Which lines of the entries contain the string "documentclass"? Please find them and copy them.
◆ ◆ ◆
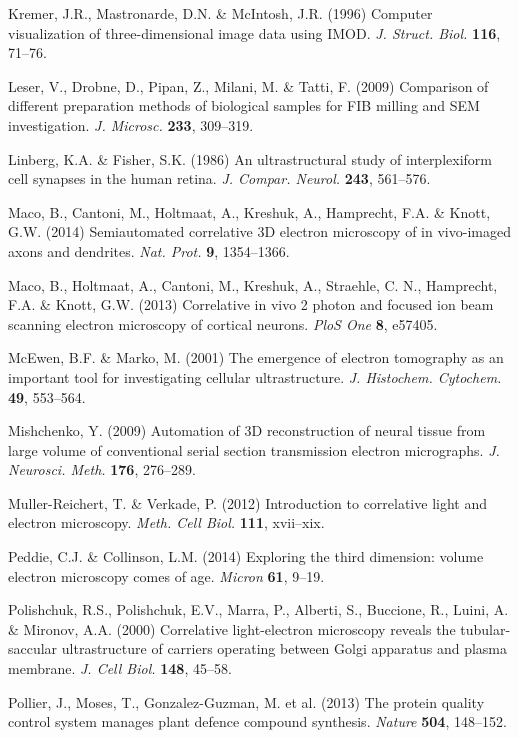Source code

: \documentclass{article}
\begin{document}
\begin{hangpars}
Kremer, J.R., Mastronarde, D.N. \& McIntosh, J.R. (1996) Computer visualization of three-dimensional image data using IMOD. \textit{J. Struct. Biol.} \textbf{116}, 71–76.

Leser, V., Drobne, D., Pipan, Z., Milani, M. \& Tatti, F. (2009) Comparison of different preparation methods of biological samples for FIB milling and SEM investigation. \textit{J. Microsc.} \textbf{233}, 309–319.

Linberg, K.A. \& Fisher, S.K. (1986) An ultrastructural study of interplexiform cell synapses in the human retina. \textit{J. Compar. Neurol.} \textbf{243}, 561–576.

Maco, B., Cantoni, M., Holtmaat, A., Kreshuk, A., Hamprecht, F.A. \& Knott, G.W. (2014) Semiautomated correlative 3D electron microscopy of in vivo-imaged axons and dendrites. \textit{Nat. Prot.} \textbf{9}, 1354–1366.

Maco, B., Holtmaat, A., Cantoni, M., Kreshuk, A., Straehle, C. N., Hamprecht, F.A. \& Knott, G.W. (2013) Correlative in vivo 2 photon and focused ion beam scanning electron microscopy of cortical neurons. \textit{PloS One} \textbf{8}, e57405.

McEwen, B.F. \& Marko, M. (2001) The emergence of electron tomography as an important tool for investigating cellular ultrastructure. \textit{J. Histochem. Cytochem.} \textbf{49}, 553–564.

Mishchenko, Y. (2009) Automation of 3D reconstruction of neural tissue from large volume of conventional serial section transmission electron micrographs. \textit{J. Neurosci. Meth.} \textbf{176}, 276–289.

Muller-Reichert, T. \& Verkade, P. (2012) Introduction to correlative light and electron microscopy. \textit{Meth. Cell Biol.} \textbf{111}, xvii–xix.

Peddie, C.J. \& Collinson, L.M. (2014) Exploring the third dimension: volume electron microscopy comes of age. \textit{Micron} \textbf{61}, 9–19.

Polishchuk, R.S., Polishchuk, E.V., Marra, P., Alberti, S., Buccione, R., Luini, A. \& Mironov, A.A. (2000) Correlative light-electron microscopy reveals the tubular-saccular ultrastructure of carriers operating between Golgi apparatus and plasma membrane. \textit{J. Cell Biol.} \textbf{148}, 45–58.

Pollier, J., Moses, T., Gonzalez-Guzman, M. et al. (2013) The protein quality control system manages plant defence compound synthesis. \textit{Nature} \textbf{504}, 148–152.


\end{hangpars}
\end{document}
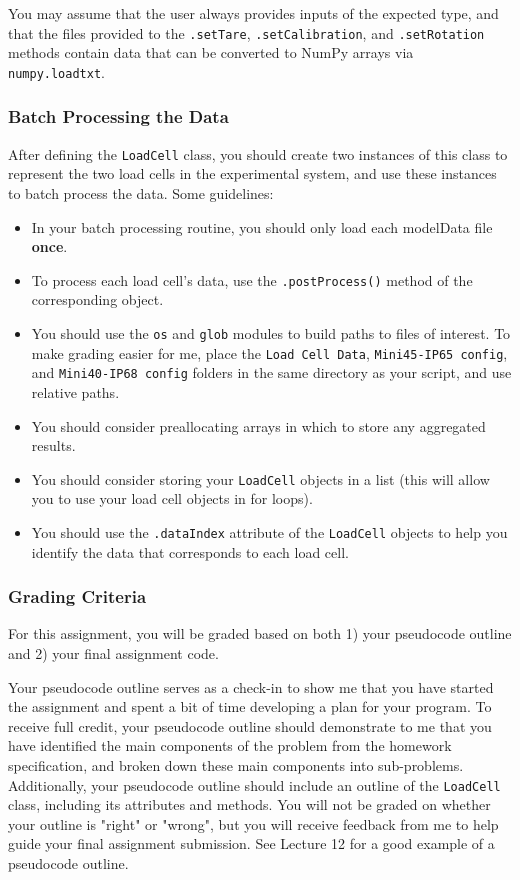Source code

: \documentclass{homework}
\begin{document}
You may assume that the user always provides inputs of the expected type, and that the files provided to the \texttt{.setTare}, \texttt{.setCalibration}, and \texttt{.setRotation} methods contain data that can be converted to NumPy arrays via \texttt{numpy.loadtxt}.

\newpage
\subsubsection*{Batch Processing the Data}

After defining the \texttt{LoadCell} class, you should create two instances of this class to represent the two load cells in the experimental system, and use these instances to batch process the data. Some guidelines:

\begin{itemize}
    \itemsep0em 
    \item In your batch processing routine, you should only load each modelData file \textbf{once}.
    \item To process each load cell's data, use the \texttt{.postProcess()} method of the corresponding object.
    \item You should use the \texttt{os} and \texttt{glob} modules to build paths to files of interest. To make grading easier for me, place the \texttt{Load Cell Data}, \texttt{Mini45-IP65 config}, and \texttt{Mini40-IP68 config} folders in the same directory as your script, and use relative paths.
    \item You should consider preallocating arrays in which to store any aggregated results.
    \item You should consider storing your \texttt{LoadCell} objects in a list (this will allow you to use your load cell objects in for loops).
    \item You should use the \texttt{.dataIndex} attribute of the \texttt{LoadCell} objects to help you identify the data that corresponds to each load cell.
\end{itemize}

\subsubsection*{Grading Criteria}

For this assignment, you will be graded based on both 1) your pseudocode outline and 2) your final assignment code.

Your pseudocode outline serves as a check-in to show me that you have started the assignment and spent a bit of time developing a plan for your program. To receive full credit, your pseudocode outline should demonstrate to me that you have identified the main components of the problem from the homework specification, and broken down these main components into sub-problems. Additionally, your pseudocode outline should include an outline of the \texttt{LoadCell} class, including its attributes and methods. You will not be graded on whether your outline is "right" or "wrong", but you will receive feedback from me to help guide your final assignment submission. See Lecture 12 for a good example of a pseudocode outline.
\end{document}
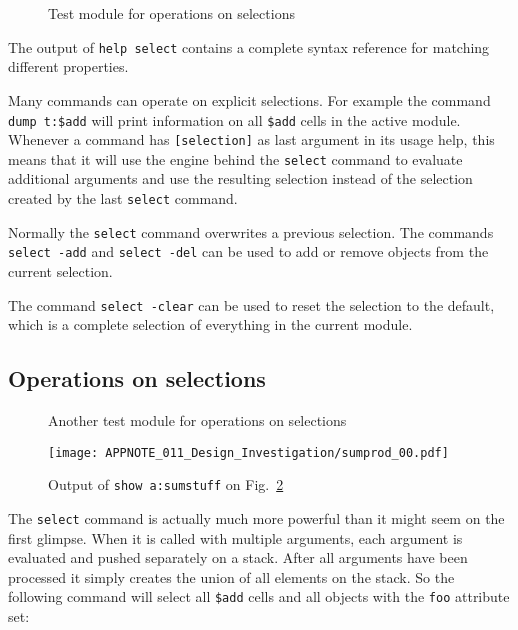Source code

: \documentclass[9pt,technote,a4paper]{IEEEtran}
\begin{document}
\begin{figure}[b]

\caption{Test module for operations on selections}
\label{foobaraddsub}
\end{figure}

The output of {\tt help select} contains a complete syntax reference for
matching different properties.

Many commands can operate on explicit selections. For example the command {\tt
dump t:\$add} will print information on all {\tt \$add} cells in the active
module. Whenever a command has {\tt [selection]} as last argument in its usage
help, this means that it will use the engine behind the {\tt select} command
to evaluate additional arguments and use the resulting selection instead of
the selection created by the last {\tt select} command.

Normally the {\tt select} command overwrites a previous selection. The
commands {\tt select -add} and {\tt select -del} can be used to add
or remove objects from the current selection.

The command {\tt select -clear} can be used to reset the selection to the
default, which is a complete selection of everything in the current module.

\subsection{Operations on selections}

\begin{figure}[t]

\caption{Another test module for operations on selections}
\label{sumprod}
\end{figure}

\begin{figure}[b]
\texttt{[image: APPNOTE\_011\_Design\_Investigation/sumprod\_00.pdf]}
\caption{Output of {\tt show a:sumstuff} on Fig.~\ref{sumprod}}
\label{sumprod_00}
\end{figure}

The {\tt select} command is actually much more powerful than it might seem on
the first glimpse. When it is called with multiple arguments, each argument is
evaluated and pushed separately on a stack. After all arguments have been
processed it simply creates the union of all elements on the stack. So the
following command will select all {\tt \$add} cells and all objects with
the {\tt foo} attribute set:
\end{document}
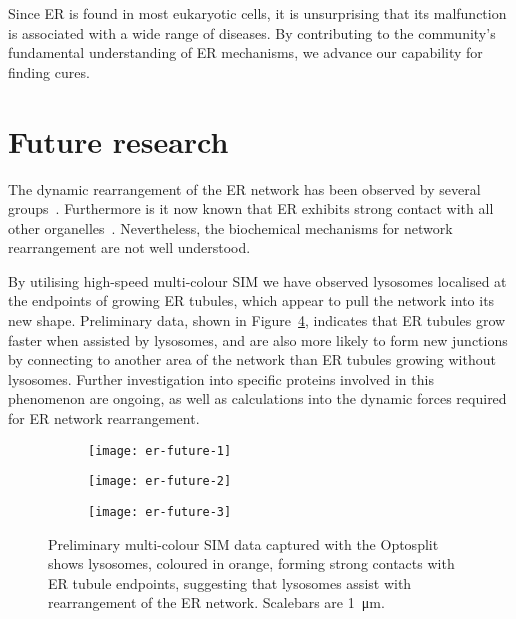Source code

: Since ER is found in most eukaryotic cells, it is unsurprising that its malfunction is associated with a wide range of diseases. 
By contributing to the community's fundamental understanding of ER mechanisms, we advance our capability for finding cures. 

\section{Future research} \label{sec:ERfuture}
The dynamic rearrangement of the ER network has been observed by several groups~\cite{nixon2016increased, pendin2011balancing, yamanaka2018er}. 
Furthermore is it now known that ER exhibits strong contact with all other organelles~\cite{valm2017applying, guo2018visualizing}. 
Nevertheless, the biochemical mechanisms for network rearrangement are not well understood. 

By utilising high-speed multi-colour SIM we have observed lysosomes localised at the endpoints of growing ER tubules, which appear to pull the network into its new shape. 
Preliminary data, shown in Figure~\ref{fig:er-future}, indicates that ER tubules grow faster when assisted by lysosomes, and are also more likely to form new junctions by connecting to another area of the network than ER tubules growing without lysosomes.
Further investigation into specific proteins involved in this phenomenon are ongoing, as well as calculations into the dynamic forces required for ER network rearrangement. 

\begin{figure}[htbp!]
	\centering
		\begin{subfigure}[b]{0.325\textwidth}
		\texttt{[image: er-future-1]}
		\caption{} \label{fig:er-future-1}
	\end{subfigure}	
	\hfill
	\begin{subfigure}[b]{0.325\textwidth}
		\texttt{[image: er-future-2]}
		\caption{} \label{fig:er-future-2}
	\end{subfigure}
	\hfill
	\begin{subfigure}[b]{0.325\textwidth}
		\texttt{[image: er-future-3]}
		\caption{} \label{fig:er-future-3}
	\end{subfigure}
	\caption[ER: Lysosomes form strong contacts with ER tubule endpoints to rearrange the network]{Preliminary multi-colour SIM data captured with the Optosplit shows lysosomes, coloured in orange, forming strong contacts with ER tubule endpoints, suggesting that lysosomes assist with rearrangement of the ER network. Scalebars are \SI{1}{\micro\metre}.}
	\label{fig:er-future}
\end{figure}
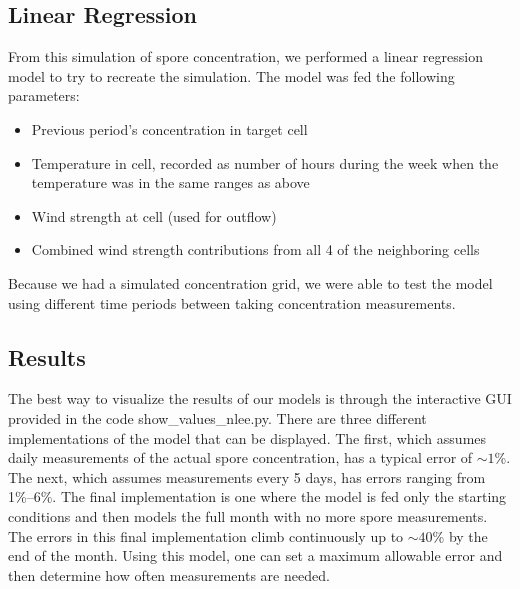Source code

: \documentclass[letterpaper,12pt]{article}
\begin{document}
\subsection{Linear Regression} 

From this simulation of spore concentration, we performed a linear regression model to try to recreate the simulation. The model was fed the following parameters:

\begin{itemize}
\item Previous period's concentration in target cell
\item Temperature in cell, recorded as number of hours during the week when the temperature was in the same ranges as above
\item Wind strength at cell (used for outflow)
\item Combined wind strength contributions from all 4 of the neighboring cells
\end{itemize}

Because we had a simulated concentration grid, we were able to test the model using different time periods between taking concentration measurements. 

\subsection{Results}

The best way to visualize the results of our models is through the interactive GUI provided in the code show\_values\_nlee.py.  There are three different implementations of the model that can be displayed.  The first, which assumes daily measurements of the actual spore concentration, has a typical error of $\sim 1$\%. The next, which assumes measurements every 5 days, has errors ranging from 1\%--6\%.  The final implementation is one where the model is fed only the starting conditions and then models the full month with no more spore measurements.  The errors in this final implementation climb continuously up to $\sim 40$\% by the end of the month.  Using this model, one can set a maximum allowable error and then determine how often measurements are needed. 





\end{document}
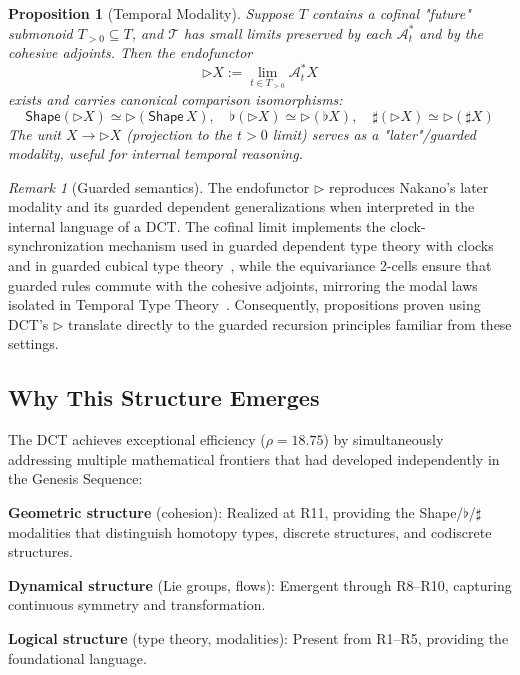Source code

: \documentclass[11pt]{article}
\theoremstyle{definition}
\theoremstyle{plain}
\newtheorem{proposition}{Proposition}
\theoremstyle{remark}
\newtheorem{remark}{Remark}
\begin{document}
\begin{proposition}[Temporal Modality]\label{prop:temporal}
Suppose $T$ contains a cofinal "future" submonoid $T_{>0} \subseteq T$, and $\mathcal{T}$ has small limits preserved by each $\mathcal{A}^*_t$ and by the cohesive adjoints. Then the endofunctor
\[
\triangleright X := \lim_{t \in T_{>0}} \mathcal{A}^*_t X
\]
exists and carries canonical comparison isomorphisms:
\[
\mathsf{Shape}(\triangleright X) \simeq \triangleright(\mathsf{Shape}\, X), \quad \flat(\triangleright X) \simeq \triangleright(\flat X), \quad \sharp(\triangleright X) \simeq \triangleright(\sharp X)
\]
The unit $X \to \triangleright X$ (projection to the $t > 0$ limit) serves as a "later"/guarded modality, useful for internal temporal reasoning.
\end{proposition}

\begin{remark}[Guarded semantics]
The endofunctor $\triangleright$ reproduces Nakano's later modality and its guarded dependent generalizations when interpreted in the internal language of a DCT. The cofinal limit implements the clock-synchronization mechanism used in guarded dependent type theory with clocks~\cite{guarded-dependent} and in guarded cubical type theory~\cite{guarded-cubical}, while the equivariance 2-cells ensure that guarded rules commute with the cohesive adjoints, mirroring the modal laws isolated in Temporal Type Theory~\cite{schultz-spivak-temporal}. Consequently, propositions proven using DCT's $\triangleright$ translate directly to the guarded recursion principles familiar from these settings.
\end{remark}

\subsection{Why This Structure Emerges}

The DCT achieves exceptional efficiency ($\rho = 18.75$) by simultaneously addressing multiple mathematical frontiers that had developed independently in the Genesis Sequence:

\textbf{Geometric structure} (cohesion): Realized at R11, providing the Shape/$\flat$/$\sharp$ modalities that distinguish homotopy types, discrete structures, and codiscrete structures.

\textbf{Dynamical structure} (Lie groups, flows): Emergent through R8--R10, capturing continuous symmetry and transformation.

\textbf{Logical structure} (type theory, modalities): Present from R1--R5, providing the foundational language.
\end{document}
◆ ◆ ◆
## Completed exercise
: \documentclass{article}
: \documentclass{homework}
: \documentclass[9pt,technote,a4paper]{IEEEtran}
: \documentclass[letterpaper,12pt]{article}
: \documentclass[11pt]{article}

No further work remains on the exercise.